Kanon Fantasia

第二部

 

 

第3話 神速拳

 

 

 

 

 

 

 

 

 

 

 

美春 「うぅ〜、死ぬかと思いました〜」

くらくらする頭を押さえながら美春が起き上がる。
最初に目についたのは、自分に魔法を放ってきた男と音夢が対峙している光景だった。

美春 「音夢先輩?」

音夢 「あら、気が付きましたか、美春。派手にやられましたね」

美春 「面目次第もございません〜」

項垂れる。
だが音夢は特に責めたりはしない。
相手の男、ギザラスがなかなかの実力者なのは見ればわかった。

音夢 「美春の手には余る相手みたいですので、私が出ましょう」

美春 「いえいえ、音夢先輩のお手を煩わせずとも、美春の戦闘モードなら・・・」

音夢 「いいから、たまには動かさないと、体が鈍ってしまいますからね」

もう一度出ようとする美春を制して、音夢が前に進み出る。

ギザラス 「背中の得物を使わなくていいのか?」

音夢 「お気遣いありがとうございます。
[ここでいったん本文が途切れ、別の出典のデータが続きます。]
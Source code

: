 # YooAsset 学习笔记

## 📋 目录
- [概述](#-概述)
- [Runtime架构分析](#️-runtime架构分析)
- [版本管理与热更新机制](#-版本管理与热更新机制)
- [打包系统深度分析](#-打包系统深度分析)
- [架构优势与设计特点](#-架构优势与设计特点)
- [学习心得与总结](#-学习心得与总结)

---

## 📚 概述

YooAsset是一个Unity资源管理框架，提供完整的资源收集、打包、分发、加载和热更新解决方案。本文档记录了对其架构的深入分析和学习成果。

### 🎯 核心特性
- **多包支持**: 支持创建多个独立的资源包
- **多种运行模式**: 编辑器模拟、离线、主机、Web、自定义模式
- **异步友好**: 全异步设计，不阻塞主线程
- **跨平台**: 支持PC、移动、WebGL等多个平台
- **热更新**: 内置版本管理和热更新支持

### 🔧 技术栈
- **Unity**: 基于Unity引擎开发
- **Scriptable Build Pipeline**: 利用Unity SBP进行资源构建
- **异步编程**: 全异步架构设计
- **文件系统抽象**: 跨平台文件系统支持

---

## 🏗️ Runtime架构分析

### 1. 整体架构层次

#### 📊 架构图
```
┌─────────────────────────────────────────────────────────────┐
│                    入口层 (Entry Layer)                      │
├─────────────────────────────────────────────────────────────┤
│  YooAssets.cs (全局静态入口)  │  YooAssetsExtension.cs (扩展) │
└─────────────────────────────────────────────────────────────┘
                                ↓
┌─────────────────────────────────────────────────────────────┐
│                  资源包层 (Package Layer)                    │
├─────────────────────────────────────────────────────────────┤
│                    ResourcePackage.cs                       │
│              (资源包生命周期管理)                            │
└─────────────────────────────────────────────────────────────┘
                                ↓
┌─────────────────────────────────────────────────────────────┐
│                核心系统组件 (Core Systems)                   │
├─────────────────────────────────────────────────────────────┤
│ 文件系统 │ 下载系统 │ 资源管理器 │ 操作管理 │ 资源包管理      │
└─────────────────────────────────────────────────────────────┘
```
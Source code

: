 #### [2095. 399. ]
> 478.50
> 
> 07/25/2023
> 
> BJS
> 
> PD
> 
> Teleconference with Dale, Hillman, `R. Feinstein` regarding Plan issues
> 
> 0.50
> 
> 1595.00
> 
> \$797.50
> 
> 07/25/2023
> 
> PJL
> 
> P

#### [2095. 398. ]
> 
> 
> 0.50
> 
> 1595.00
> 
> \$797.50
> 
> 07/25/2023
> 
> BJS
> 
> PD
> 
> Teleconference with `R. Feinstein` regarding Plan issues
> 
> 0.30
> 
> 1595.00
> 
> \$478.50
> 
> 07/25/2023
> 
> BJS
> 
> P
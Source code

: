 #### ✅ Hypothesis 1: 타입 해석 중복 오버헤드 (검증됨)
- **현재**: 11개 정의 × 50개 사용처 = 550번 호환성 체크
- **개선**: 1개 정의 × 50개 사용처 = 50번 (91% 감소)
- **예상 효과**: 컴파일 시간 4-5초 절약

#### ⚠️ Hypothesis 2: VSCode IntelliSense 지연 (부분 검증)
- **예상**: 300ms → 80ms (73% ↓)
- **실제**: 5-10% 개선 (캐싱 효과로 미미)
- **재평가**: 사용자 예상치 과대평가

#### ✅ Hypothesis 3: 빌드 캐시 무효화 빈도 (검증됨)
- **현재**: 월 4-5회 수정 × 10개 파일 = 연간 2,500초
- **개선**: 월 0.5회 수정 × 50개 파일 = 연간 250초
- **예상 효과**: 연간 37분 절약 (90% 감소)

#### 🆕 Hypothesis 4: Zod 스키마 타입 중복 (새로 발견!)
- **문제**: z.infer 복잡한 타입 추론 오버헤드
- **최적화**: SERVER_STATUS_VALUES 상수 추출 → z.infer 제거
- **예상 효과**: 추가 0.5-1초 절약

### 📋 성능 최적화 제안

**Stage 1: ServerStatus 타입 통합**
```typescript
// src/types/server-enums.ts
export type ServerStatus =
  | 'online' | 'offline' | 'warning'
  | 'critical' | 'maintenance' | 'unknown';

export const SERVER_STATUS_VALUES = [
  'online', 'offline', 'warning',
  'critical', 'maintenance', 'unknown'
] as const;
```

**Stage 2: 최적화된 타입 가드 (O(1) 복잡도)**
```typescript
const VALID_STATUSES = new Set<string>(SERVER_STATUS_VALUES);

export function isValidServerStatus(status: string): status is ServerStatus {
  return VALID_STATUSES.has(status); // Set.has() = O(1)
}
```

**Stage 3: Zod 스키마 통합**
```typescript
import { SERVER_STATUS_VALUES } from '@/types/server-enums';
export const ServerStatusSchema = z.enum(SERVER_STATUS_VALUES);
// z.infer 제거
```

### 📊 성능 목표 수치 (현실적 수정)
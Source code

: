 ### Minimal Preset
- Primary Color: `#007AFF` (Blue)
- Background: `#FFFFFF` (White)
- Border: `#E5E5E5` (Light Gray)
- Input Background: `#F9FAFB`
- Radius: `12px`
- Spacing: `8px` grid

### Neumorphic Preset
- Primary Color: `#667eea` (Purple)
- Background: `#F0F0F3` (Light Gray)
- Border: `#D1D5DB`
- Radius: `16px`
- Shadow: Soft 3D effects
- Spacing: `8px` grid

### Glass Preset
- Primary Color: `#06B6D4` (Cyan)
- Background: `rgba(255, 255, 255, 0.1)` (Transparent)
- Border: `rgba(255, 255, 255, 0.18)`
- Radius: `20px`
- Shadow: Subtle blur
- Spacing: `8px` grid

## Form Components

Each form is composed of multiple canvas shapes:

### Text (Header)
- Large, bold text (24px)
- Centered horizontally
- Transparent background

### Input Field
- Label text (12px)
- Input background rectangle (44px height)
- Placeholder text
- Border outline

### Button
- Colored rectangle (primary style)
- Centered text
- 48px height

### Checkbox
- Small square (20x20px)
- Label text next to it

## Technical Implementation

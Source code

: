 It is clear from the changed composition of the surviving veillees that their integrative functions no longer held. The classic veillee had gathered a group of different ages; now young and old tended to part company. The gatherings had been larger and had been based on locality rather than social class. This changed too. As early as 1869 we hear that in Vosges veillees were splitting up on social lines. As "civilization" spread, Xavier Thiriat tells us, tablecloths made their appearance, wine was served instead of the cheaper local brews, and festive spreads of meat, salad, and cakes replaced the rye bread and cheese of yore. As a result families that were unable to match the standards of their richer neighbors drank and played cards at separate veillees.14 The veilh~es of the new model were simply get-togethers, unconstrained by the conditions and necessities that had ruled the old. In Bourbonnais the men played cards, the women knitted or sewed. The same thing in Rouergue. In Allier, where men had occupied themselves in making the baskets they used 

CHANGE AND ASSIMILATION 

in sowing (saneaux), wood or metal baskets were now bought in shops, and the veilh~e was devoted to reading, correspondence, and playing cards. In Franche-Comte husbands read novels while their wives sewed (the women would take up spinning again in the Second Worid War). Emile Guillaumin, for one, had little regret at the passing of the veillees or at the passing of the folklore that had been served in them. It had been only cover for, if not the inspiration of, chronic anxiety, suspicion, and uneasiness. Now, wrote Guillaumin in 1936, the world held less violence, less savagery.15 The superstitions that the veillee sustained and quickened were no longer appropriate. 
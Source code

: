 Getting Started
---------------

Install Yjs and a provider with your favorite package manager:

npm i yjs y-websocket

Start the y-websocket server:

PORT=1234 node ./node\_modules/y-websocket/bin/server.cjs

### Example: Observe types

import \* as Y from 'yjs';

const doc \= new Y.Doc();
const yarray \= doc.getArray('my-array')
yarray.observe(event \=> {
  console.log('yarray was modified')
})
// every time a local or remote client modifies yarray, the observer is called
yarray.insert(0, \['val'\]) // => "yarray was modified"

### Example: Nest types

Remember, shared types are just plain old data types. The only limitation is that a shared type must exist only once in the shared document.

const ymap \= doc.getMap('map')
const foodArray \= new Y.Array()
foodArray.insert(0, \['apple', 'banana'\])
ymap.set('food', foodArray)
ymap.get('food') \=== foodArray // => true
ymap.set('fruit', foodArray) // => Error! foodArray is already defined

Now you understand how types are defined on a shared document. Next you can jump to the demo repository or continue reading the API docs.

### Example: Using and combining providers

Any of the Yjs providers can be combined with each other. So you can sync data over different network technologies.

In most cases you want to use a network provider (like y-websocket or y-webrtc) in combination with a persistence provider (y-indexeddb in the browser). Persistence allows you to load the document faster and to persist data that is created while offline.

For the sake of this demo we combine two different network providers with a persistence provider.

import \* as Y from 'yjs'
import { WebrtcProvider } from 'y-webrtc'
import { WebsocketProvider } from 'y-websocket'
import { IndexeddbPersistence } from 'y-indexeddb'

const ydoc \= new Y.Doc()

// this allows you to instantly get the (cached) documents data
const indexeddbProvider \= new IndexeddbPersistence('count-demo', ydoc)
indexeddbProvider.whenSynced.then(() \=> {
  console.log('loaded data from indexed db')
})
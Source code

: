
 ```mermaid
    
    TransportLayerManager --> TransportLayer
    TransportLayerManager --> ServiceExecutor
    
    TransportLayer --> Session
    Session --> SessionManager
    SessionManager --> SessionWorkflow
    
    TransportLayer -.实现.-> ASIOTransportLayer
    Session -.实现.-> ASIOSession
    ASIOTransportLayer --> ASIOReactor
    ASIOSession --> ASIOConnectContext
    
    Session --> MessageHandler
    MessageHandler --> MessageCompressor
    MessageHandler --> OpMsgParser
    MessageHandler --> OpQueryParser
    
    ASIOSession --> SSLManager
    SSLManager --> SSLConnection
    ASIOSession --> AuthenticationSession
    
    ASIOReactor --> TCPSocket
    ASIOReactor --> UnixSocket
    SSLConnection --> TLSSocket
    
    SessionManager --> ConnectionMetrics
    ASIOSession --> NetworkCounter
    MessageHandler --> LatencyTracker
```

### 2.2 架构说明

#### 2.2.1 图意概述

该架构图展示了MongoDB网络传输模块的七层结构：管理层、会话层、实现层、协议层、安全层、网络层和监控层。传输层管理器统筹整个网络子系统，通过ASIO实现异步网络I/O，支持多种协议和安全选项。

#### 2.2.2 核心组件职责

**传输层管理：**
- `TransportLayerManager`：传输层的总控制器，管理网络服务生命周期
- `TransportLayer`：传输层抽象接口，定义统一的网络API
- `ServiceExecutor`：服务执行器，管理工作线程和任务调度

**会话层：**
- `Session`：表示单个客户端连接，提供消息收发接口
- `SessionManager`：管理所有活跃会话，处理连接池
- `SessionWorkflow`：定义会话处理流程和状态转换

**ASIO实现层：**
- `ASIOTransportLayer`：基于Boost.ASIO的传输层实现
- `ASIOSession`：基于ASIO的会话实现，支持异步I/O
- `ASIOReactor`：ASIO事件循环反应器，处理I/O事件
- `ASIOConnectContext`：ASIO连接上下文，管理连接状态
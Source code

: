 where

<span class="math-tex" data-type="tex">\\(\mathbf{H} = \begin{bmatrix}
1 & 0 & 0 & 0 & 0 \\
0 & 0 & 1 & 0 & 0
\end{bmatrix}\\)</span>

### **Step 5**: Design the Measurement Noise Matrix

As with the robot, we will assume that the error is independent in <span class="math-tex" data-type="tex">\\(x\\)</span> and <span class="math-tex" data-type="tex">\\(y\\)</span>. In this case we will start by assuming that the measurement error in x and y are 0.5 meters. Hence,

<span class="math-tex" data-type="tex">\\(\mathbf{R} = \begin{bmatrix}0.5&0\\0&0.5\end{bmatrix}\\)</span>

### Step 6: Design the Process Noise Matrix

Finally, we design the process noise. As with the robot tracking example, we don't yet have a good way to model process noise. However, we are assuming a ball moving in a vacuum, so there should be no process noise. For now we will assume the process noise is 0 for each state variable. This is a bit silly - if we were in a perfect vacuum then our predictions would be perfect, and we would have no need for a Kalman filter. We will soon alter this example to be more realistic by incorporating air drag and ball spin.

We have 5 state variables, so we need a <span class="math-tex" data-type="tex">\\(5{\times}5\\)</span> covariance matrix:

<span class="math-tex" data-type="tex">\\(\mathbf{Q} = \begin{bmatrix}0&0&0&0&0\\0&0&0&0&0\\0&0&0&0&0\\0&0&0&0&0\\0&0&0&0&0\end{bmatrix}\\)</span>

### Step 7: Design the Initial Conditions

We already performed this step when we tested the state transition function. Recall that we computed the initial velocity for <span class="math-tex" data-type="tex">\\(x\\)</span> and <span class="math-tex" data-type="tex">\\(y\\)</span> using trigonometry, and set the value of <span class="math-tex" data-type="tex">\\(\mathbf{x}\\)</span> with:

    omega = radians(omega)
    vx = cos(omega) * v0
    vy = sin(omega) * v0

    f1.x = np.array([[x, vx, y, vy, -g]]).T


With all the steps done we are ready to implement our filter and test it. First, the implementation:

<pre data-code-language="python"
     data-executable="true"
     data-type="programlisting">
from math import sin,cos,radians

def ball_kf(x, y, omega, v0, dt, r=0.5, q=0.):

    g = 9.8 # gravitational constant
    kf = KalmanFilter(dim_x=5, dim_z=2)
けれど、必要ありませんから」

聖杖セレスティアは背中に背負ったまま、音夢は丸腰で挑もうとしている。
魔法を使うのかとギザラスは警戒するが、魔力を溜めている気配はない。

ギザラス 「(なんのつもりだ? 何かを企んでいるなら、こちらから仕掛けて様子を見るか)」

先制攻撃を仕掛けたのはギザラスの方だった。
片方の手に魔力を溜め、もう片方の手に持った剣を振りかぶる。

ギザラス 「もらっ・・・おぶっ!」

間合いに入ったと思い、剣を振り下ろそうとした瞬間、顔面に衝撃を受けてよろめく。

ギザラス 「な、なにが・・・?」

音夢 「どうしました?」

音夢はそこに立った姿勢のままだった。
何かをした気配もない。

ギザラス 「ならばこっちだ!」

溜めていた魔力で術を放つ。
炎の塊が飛んでいくが・・・。

音夢 「・・・・・・」

ヒュッ

ギザラス 「!!」

今度はギザラスにも何が起きたのか理解できた。
しかし理解できただけで、まったく見えなかった上、反応もできなかった。
気付いた時には、音夢はギザラスの懐にいた。

ガッ!

ギザラス 「ぐぁ・・・!」

密着した零距離からの音夢の攻撃。
それは確かに攻撃だったが、どんな攻撃だったのかまでは、喰らったギザラスにさえまったくわからなかった。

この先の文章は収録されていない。